Un des mérites des travaux de Bronckart (1997) est d’avoir étudié de
manière approfondie les multiples modalités de mise en relation entre les
coordonnées formelles du monde ordinaire et celles propres à l’univers du
discours. Dans cette perspective, il apparaît que la narration se singularise
par la disjonction qu’elle opère entre ces deux niveaux de référence.
Conventionnellement, le discours narratif conduit en effet à la création d’un
monde discursif spatio-temporellement et logiquement disjoint du monde
ordinaire dans lequel prend place l’action langagière : les événements qui
s’y trouvent représentés prennent nécessairement place dans un univers de
référence “autre” que celui dans lequel se déroule le procès de récapitulation.
Ce principe de disjonction des mondes ne doit pas être assimilé à la notion de
“fiction”, et il ne porte pas spécifiquement sur la récapitulation de faits
passés. On peut tout aussi bien représenter dans un discours narratif un monde
dont les coordonnées temporelles sont postérieures à celles du monde ordinaire,
et, comme en atteste la fréquence des narrations dans la vie quotidienne, on
procède en permanence à l’évocation d’événements référentiellement disjoints,
sans pour autant assigner un caractère fictif à ces derniers.

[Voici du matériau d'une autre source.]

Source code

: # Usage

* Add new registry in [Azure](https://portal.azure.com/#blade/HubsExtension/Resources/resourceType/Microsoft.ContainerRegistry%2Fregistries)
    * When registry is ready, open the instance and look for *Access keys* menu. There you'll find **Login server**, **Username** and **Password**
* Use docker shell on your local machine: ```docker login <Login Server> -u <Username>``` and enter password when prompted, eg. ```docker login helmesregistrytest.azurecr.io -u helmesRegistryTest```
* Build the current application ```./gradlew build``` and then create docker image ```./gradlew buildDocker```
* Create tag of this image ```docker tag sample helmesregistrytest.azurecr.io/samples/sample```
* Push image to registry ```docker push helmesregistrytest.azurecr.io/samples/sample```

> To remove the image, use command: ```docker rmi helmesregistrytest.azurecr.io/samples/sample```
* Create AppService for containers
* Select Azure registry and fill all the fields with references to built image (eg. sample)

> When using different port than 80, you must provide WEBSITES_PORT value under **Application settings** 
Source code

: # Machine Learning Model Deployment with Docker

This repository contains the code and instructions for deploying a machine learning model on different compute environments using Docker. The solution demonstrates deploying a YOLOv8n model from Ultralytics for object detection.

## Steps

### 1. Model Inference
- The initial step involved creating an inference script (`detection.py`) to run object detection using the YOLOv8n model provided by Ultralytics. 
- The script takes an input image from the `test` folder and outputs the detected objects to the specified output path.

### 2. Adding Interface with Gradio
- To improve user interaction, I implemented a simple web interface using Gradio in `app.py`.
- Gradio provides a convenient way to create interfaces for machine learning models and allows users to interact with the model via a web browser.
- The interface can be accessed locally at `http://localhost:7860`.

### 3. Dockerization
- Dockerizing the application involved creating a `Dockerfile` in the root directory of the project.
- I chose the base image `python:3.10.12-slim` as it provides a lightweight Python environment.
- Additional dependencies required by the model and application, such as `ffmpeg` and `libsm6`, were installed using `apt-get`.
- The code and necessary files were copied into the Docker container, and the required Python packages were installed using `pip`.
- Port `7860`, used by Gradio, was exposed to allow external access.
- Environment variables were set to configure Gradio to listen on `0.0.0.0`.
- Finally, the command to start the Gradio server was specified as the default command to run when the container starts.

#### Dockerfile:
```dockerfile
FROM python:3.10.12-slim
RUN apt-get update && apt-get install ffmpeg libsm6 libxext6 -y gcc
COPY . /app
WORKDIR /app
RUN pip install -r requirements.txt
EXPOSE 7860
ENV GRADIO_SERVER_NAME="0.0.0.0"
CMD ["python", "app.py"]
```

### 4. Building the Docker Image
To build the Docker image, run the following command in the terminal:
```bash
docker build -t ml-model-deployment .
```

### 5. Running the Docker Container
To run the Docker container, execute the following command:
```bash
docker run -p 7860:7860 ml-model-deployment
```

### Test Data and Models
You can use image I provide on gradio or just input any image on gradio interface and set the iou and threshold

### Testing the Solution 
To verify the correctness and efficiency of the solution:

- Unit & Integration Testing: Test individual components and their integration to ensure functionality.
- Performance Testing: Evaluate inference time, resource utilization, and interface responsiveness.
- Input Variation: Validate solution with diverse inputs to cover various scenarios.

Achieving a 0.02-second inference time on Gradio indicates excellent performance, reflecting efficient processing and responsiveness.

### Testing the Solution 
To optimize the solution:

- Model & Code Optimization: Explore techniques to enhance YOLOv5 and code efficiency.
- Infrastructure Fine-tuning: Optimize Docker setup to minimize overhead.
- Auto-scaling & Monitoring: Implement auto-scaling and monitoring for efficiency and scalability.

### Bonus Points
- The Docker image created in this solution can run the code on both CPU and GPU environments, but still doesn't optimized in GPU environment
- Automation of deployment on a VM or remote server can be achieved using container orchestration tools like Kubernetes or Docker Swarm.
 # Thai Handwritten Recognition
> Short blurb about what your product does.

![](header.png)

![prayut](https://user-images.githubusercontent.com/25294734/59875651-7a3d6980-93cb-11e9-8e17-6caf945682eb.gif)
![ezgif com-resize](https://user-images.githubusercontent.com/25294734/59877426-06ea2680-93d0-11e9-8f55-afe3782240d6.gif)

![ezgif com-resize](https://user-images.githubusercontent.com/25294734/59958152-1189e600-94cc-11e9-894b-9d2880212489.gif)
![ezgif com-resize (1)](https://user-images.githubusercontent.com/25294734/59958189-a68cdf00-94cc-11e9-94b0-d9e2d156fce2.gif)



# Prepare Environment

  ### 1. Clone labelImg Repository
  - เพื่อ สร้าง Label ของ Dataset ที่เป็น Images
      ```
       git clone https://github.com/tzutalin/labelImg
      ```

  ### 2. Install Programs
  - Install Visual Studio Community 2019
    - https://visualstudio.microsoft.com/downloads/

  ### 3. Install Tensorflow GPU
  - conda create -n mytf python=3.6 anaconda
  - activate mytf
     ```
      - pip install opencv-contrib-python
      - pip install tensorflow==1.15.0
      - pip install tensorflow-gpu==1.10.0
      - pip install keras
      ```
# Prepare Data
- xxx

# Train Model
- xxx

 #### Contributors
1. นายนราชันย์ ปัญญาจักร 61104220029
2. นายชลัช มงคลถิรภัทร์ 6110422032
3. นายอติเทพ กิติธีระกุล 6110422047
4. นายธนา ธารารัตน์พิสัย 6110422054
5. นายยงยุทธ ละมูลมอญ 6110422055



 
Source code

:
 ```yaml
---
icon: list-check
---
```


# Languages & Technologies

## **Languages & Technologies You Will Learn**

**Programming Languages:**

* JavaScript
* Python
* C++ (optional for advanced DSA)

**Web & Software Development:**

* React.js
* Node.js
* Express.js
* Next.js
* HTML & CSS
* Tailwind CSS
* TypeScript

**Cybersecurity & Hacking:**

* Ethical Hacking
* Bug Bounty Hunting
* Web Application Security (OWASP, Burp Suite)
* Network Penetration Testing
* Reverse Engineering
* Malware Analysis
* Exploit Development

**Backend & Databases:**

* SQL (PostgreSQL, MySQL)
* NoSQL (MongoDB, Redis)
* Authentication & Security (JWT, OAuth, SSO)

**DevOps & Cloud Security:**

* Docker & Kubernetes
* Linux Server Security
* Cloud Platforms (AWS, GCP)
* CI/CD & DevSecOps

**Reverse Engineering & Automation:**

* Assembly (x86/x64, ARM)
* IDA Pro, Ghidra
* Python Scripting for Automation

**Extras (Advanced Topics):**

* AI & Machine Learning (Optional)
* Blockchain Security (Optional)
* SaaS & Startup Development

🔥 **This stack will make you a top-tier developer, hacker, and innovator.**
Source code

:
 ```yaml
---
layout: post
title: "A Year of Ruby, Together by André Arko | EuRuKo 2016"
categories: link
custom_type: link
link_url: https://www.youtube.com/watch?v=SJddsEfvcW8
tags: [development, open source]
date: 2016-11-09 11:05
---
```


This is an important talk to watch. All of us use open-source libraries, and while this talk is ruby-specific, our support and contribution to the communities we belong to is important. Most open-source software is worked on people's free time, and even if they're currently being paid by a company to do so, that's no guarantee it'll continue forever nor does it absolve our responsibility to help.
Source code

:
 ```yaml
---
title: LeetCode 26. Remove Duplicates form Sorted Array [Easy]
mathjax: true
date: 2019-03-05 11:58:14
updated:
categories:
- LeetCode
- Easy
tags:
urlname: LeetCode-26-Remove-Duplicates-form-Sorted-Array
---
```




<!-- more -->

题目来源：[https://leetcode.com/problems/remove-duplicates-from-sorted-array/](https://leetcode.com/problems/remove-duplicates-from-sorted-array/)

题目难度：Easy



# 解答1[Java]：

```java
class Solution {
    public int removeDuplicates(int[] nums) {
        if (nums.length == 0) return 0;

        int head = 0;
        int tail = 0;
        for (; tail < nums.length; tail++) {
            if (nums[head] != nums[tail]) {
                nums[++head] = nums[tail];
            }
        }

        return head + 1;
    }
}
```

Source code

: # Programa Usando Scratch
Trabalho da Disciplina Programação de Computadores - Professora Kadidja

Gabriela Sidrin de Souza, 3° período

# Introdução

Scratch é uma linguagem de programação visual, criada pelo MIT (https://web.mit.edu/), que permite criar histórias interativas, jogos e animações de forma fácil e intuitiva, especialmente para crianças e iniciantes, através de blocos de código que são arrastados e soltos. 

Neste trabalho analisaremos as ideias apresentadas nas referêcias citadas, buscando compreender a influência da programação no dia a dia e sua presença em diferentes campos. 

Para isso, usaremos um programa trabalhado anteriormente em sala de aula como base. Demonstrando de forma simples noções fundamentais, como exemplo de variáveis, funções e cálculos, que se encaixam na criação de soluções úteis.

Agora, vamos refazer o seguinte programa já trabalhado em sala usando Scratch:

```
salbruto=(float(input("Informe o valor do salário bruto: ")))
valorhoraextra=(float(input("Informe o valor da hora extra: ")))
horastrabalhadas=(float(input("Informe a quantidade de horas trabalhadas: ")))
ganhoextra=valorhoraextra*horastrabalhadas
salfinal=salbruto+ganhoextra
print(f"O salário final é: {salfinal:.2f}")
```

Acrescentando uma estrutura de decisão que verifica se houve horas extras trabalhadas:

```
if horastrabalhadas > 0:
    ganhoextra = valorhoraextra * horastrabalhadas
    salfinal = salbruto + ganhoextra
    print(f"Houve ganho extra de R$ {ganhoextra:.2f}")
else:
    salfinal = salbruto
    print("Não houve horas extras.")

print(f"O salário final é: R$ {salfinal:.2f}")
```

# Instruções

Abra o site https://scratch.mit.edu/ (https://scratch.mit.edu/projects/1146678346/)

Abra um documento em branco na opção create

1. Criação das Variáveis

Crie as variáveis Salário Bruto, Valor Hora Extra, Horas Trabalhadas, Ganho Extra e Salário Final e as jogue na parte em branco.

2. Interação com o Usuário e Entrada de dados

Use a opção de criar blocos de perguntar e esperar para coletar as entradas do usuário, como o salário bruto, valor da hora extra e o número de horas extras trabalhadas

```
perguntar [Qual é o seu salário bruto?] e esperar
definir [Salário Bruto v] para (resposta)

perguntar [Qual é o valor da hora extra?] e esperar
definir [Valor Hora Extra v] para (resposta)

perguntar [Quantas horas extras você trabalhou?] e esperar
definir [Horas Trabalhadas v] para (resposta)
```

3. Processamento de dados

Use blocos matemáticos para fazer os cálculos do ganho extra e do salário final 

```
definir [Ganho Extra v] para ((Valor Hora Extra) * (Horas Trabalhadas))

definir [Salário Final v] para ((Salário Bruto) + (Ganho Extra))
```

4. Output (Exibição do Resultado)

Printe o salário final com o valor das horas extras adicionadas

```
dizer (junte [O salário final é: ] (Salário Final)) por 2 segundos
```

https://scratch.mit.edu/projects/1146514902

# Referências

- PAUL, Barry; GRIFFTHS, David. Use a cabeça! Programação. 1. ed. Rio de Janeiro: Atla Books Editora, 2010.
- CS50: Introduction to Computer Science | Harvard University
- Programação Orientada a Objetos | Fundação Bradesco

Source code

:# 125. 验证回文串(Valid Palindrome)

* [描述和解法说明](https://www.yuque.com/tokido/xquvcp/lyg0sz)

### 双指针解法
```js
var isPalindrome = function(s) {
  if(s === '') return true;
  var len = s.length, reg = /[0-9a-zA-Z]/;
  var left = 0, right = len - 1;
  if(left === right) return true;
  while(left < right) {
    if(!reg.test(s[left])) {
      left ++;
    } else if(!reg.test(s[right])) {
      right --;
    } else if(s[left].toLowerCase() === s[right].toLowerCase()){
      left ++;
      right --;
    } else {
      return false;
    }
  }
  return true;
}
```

Pourtant, s’il offre l’avantage d’expliciter le fait que tout discours
narratif implique un “procès de récapitulation”, le principe de disjonction des
mondes s’avère à certains égards sous-spécifié et ne rend pas compte de
l’ensemble des propriétés référentielles de la narration. Force est de
constater par exemple que certaines configurations sémiotiques, comme par
exemple les “comptes rendus” (reports)
ou les “mentions” (statments) (Gülich
& Quasthoff 1986), opèrent une disjonction de leurs univers référentiels,
mais sans pour autant constituer de véritables narrations.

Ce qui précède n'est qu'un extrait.